- TASK TO COMPLETE: Find the lines of the records in which the word "display" appears and report how many there are, as a number alone.

- WORKING DATA:
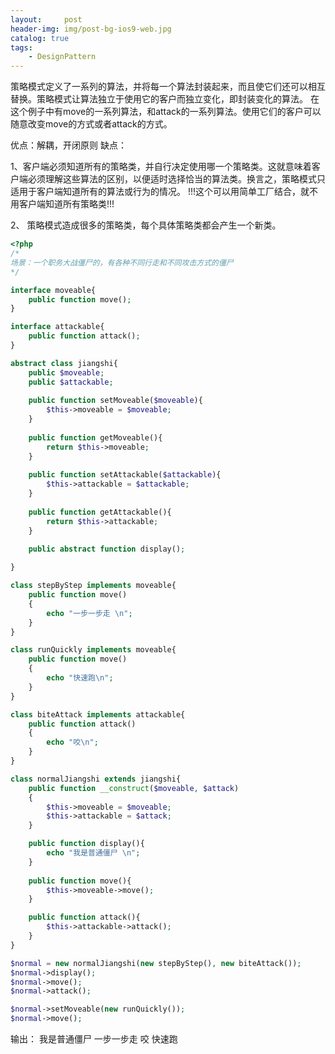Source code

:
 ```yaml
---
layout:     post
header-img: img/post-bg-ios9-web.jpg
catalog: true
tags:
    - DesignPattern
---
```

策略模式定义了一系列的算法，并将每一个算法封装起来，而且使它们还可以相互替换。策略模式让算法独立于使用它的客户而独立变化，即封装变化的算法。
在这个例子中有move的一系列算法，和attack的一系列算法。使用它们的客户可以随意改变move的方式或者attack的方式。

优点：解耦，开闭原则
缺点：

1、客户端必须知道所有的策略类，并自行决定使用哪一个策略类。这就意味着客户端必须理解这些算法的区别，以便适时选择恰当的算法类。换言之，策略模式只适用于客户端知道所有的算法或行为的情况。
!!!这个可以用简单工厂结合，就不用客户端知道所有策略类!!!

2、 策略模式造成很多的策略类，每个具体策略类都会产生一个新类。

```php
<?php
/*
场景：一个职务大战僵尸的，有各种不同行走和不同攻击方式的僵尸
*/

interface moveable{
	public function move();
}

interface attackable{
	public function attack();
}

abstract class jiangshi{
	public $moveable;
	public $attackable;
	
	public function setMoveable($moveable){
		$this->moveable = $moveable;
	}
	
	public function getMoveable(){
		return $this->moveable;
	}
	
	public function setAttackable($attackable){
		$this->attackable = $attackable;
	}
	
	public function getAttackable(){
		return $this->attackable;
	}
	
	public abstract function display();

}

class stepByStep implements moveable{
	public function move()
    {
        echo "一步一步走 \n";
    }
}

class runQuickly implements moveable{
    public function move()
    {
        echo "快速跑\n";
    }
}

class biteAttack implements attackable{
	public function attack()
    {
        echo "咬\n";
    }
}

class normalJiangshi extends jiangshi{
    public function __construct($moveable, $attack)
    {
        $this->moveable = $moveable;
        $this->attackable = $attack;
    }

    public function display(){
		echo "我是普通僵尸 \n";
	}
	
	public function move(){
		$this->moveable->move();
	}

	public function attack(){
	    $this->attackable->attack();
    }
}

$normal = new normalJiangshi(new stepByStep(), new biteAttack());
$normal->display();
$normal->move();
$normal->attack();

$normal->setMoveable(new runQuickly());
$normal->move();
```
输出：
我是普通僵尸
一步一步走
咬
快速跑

==

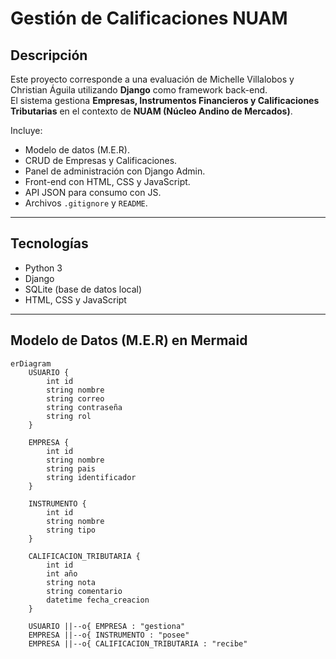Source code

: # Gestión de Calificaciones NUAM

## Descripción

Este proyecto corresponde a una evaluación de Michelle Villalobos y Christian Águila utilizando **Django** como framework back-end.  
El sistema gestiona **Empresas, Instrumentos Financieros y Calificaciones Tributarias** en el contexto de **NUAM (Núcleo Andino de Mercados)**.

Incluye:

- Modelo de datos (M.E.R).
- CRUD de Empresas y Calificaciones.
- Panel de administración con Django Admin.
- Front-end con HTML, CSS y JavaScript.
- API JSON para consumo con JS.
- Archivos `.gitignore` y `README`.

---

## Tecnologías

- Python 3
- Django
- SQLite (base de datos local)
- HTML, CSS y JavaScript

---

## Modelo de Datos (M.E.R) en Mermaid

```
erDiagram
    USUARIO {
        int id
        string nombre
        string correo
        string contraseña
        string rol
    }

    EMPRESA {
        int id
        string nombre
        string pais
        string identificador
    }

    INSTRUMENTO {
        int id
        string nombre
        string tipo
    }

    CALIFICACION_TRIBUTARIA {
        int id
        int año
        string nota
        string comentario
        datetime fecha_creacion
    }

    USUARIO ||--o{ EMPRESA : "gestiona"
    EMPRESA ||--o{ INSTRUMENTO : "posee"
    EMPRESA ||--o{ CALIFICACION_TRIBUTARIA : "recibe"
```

- ANSWER AREA: 3